◆ **Directions**: Repeat every record word for word and omit the images.

◆ **Listed records**:
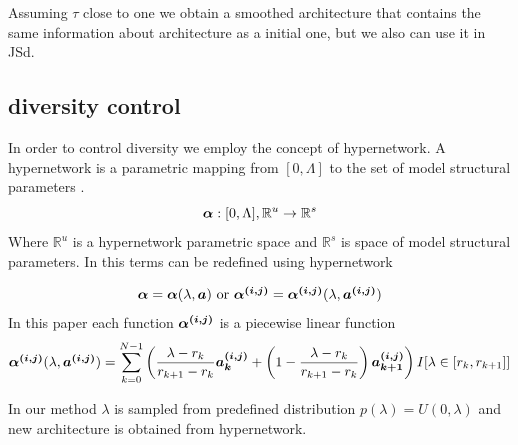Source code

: \documentclass{article}
\begin{document}
Assuming $\tau$ close to one we obtain a smoothed architecture that contains the same information about architecture as a initial one, but we also can use it in JSd.

\subsection{diversity control}

In order to control diversity we employ the concept of hypernetwork. A hypernetwork is a parametric mapping from $[0, \Lambda]$ to the set of model structural parameters \citep{darts-cc}.
$$
\mbox{\boldmath{$\alpha$}} : [0, \Lambda], \mathbb{R}^u \to \mathbb{R}^s
$$
Where $\mathbb{R}^u$ is a hypernetwork parametric space and $\mathbb{R}^s$ is space of model structural parameters. In this terms \mbox{\boldmath{$\alpha$}} can be redefined using hypernetwork

$$
\mbox{\boldmath{$\alpha$}} = \mbox{\boldmath{$\alpha$}}(\lambda, \mbox{\boldmath{$a$}}) \text{ or } \mbox{\boldmath{$\alpha^{(i, j)}$}} = \mbox{\boldmath{$\alpha^{(i, j)}$}}(\lambda, \mbox{\boldmath{$a^{(i, j)}$}})
$$
In this paper each function $\mbox{\boldmath{$\alpha^{(i, j)}$}}$ is a piecewise linear function
$$
\mbox{\boldmath{$\alpha^{(i, j)}$}}(\lambda, \mbox{\boldmath{$a^{(i, j)}$}}) = \sum_{k=0}^{N-1} \left( \frac{\lambda - r_k}{r_{k + 1} - r_k} \mbox{\boldmath{$a_k^{(i, j)}$}} + \left(1 - \frac{\lambda - r_k}{r_{k + 1} - r_k}\right) \mbox{\boldmath{$a_{k + 1}^{(i, j)}$}} \right) I[\lambda \in [r_k, r_{k+1}]]
$$

In our method $\lambda$ is sampled from predefined distribution $p(\lambda) = U(0, \lambda)$ and new architecture is obtained from hypernetwork.





\end{document}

◆ **Task answer**:
Source code

: \documentclass{article}
\begin{document}
Assuming $\tau$ close to one we obtain a smoothed architecture that contains the same information about architecture as a initial one, but we also can use it in JSd.

\subsection{diversity control}

In order to control diversity we employ the concept of hypernetwork. A hypernetwork is a parametric mapping from $[0, \Lambda]$ to the set of model structural parameters \citep{darts-cc}.
$$
\mbox{\boldmath{$\alpha$}} : [0, \Lambda], \mathbb{R}^u \to \mathbb{R}^s
$$
Where $\mathbb{R}^u$ is a hypernetwork parametric space and $\mathbb{R}^s$ is space of model structural parameters. In this terms \mbox{\boldmath{$\alpha$}} can be redefined using hypernetwork

$$
\mbox{\boldmath{$\alpha$}} = \mbox{\boldmath{$\alpha$}}(\lambda, \mbox{\boldmath{$a$}}) \text{ or } \mbox{\boldmath{$\alpha^{(i, j)}$}} = \mbox{\boldmath{$\alpha^{(i, j)}$}}(\lambda, \mbox{\boldmath{$a^{(i, j)}$}})
$$
In this paper each function $\mbox{\boldmath{$\alpha^{(i, j)}$}}$ is a piecewise linear function
$$
\mbox{\boldmath{$\alpha^{(i, j)}$}}(\lambda, \mbox{\boldmath{$a^{(i, j)}$}}) = \sum_{k=0}^{N-1} \left( \frac{\lambda - r_k}{r_{k + 1} - r_k} \mbox{\boldmath{$a_k^{(i, j)}$}} + \left(1 - \frac{\lambda - r_k}{r_{k + 1} - r_k}\right) \mbox{\boldmath{$a_{k + 1}^{(i, j)}$}} \right) I[\lambda \in [r_k, r_{k+1}]]
$$

In our method $\lambda$ is sampled from predefined distribution $p(\lambda) = U(0, \lambda)$ and new architecture is obtained from hypernetwork.





\end{document}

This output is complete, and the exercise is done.